Friday, January 18, 2008

More Olafur, at Bard



Eliasson is also planning his first permanent outdoor sculptural installation in the United States on the Bard College campus, in a field close by their Frank Gehry-designed performance arts center. Entitled The Parliament of Reality, its opening is scheduled for July 2008, roughly the same time as the Waterfalls.

As described in a Bard press release, it seems like a meditative meeting place, druidical and ceremonial, something out of Norse mythology or akin to Stonehenge. The plan: a circular pond, 135 feet in diameter, surrounded by a ring of 24 trees. In the center of the pond, a circular island,
paved with individual stones that inscribe a twelve-point pattern derived from the meridian lines of nautical charts and the compass. The island is accessed via a stone bridge covered by a steel latticework tunnel. Based on the island’s floor, the tunnel’s design is composed of a series of ellipses ... Large, smooth boulders situated in two rows around the outer rim of the island provide seating.
And no groundhogs will be harmed in the excavation of the site.

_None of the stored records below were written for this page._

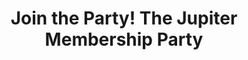 ---
description: Join the party and get exclusive content.
link: http://jupiter.party
shortname: jupiter.party-je
title: Join the Party! The Jupiter Membership Party
---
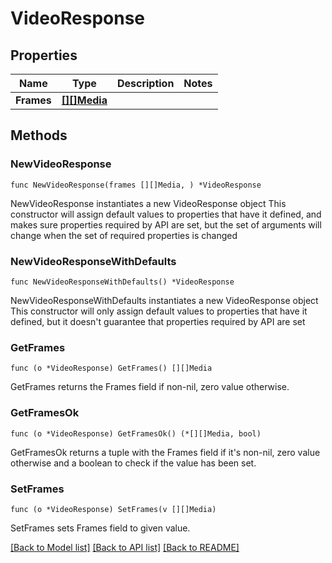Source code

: # VideoResponse

## Properties

Name | Type | Description | Notes
------------ | ------------- | ------------- | -------------
**Frames** | [**[][]Media**]([]Media.md) |  | 

## Methods

### NewVideoResponse

`func NewVideoResponse(frames [][]Media, ) *VideoResponse`

NewVideoResponse instantiates a new VideoResponse object
This constructor will assign default values to properties that have it defined,
and makes sure properties required by API are set, but the set of arguments
will change when the set of required properties is changed

### NewVideoResponseWithDefaults

`func NewVideoResponseWithDefaults() *VideoResponse`

NewVideoResponseWithDefaults instantiates a new VideoResponse object
This constructor will only assign default values to properties that have it defined,
but it doesn't guarantee that properties required by API are set

### GetFrames

`func (o *VideoResponse) GetFrames() [][]Media`

GetFrames returns the Frames field if non-nil, zero value otherwise.

### GetFramesOk

`func (o *VideoResponse) GetFramesOk() (*[][]Media, bool)`

GetFramesOk returns a tuple with the Frames field if it's non-nil, zero value otherwise
and a boolean to check if the value has been set.

### SetFrames

`func (o *VideoResponse) SetFrames(v [][]Media)`

SetFrames sets Frames field to given value.



[[Back to Model list]](../README.md#documentation-for-models) [[Back to API list]](../README.md#documentation-for-api-endpoints) [[Back to README]](../README.md)



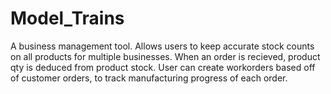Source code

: # Model_Trains
A business management tool.
Allows users to keep accurate stock counts on all products for multiple businesses.
When an order is recieved, product qty is deduced from product stock.
User can create workorders based off of customer orders, to track manufacturing progress of each order.
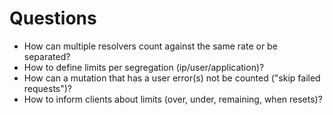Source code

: # Questions

- How can multiple resolvers count against the same rate or be separated?
- How to define limits per segregation (ip/user/application)?
- How can a mutation that has a user error(s) not be counted ("skip failed requests")?
- How to inform clients about limits (over, under, remaining, when resets)?
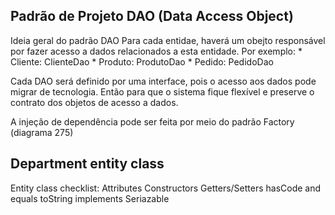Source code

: ## Padrão de Projeto DAO (Data Access Object)

Ideia geral do padrão DAO
Para cada entidae, haverá um obejto responsável por fazer acesso a dados relacionados a esta entidade. Por exemplo:
    * Cliente: ClienteDao
    * Produto: ProdutoDao
    * Pedido: PedidoDao

Cada DAO será definido por uma interface, pois o acesso aos dados pode migrar de tecnologia. Então para que o sistema fique flexível e preserve o contrato dos objetos de acesso a dados.

A injeção de dependência pode ser feita por meio do padrão Factory
(diagrama 275)


## Department entity class

Entity class checklist:
    Attributes
    Constructors
    Getters/Setters
    hasCode and equals
    toString
    implements Seriazable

Wednesday, January 16, 2008

NYC Waterfalls ... coming this summer

I recently attended a press conference for Olafur Eliasson's New York City Waterfalls, which will be realized from mid-July through mid-October 2008 in four East River/Upper New York Bay locations: the Brooklyn Bridge anchorage, Governors Island, the Red Hook piers, the riverfront just north of the Manhattan Bridge. Presented by the Public Art Fund, these monumental, 90 to 120-foot tall free-standing installations of cascading water, created from scaffolding and pumps, will be Eliasson's first major public project in the city. They promise to continue his alchemical reference to natural elements and his abiding interest in the environment as both raw material and metaphor. Moreover, they will coincide with exhibitions of his work at MoMA and PS 1.



He is already well known for other large scale efforts involving the use of light, wind, water and fog, including The Weather Project in the Turbine Hall of the Tate Modern in London during the winter of 2003-4. Two million visitors came to see the piece, which incorporated an enormous sun constructed of 200 yellow sodium lamps. Eliasson has also colored several rivers green with a safe, non-toxic dye: in Berlin, Stockholm, Bremen and Los Angeles.


I arrived well in time for the 11 am announcement at the South Street Seaport, with speakers ranging from Mayor Michael Bloomberg to Olafur himself to folks from the Public Art Fund and Tishman Construction. The event was decidedly NOT for the art press (that event will probably occur much closer to the project's denouement). Rather for the hard news/city desk scribes, who were waiting around for an hour and drank up all the coffee and OJ before I arrived.



In any case, the Waterfalls will be "carbon neutral" and should prove a big summer tourist draw, as well as evincing that patented Eliasson penchant for water, climate and infrastructure. References were made to it being the biggest NYC public art project since The Gates. The website just went up, and I attach a digital image of how the bridge falls might eventually appear.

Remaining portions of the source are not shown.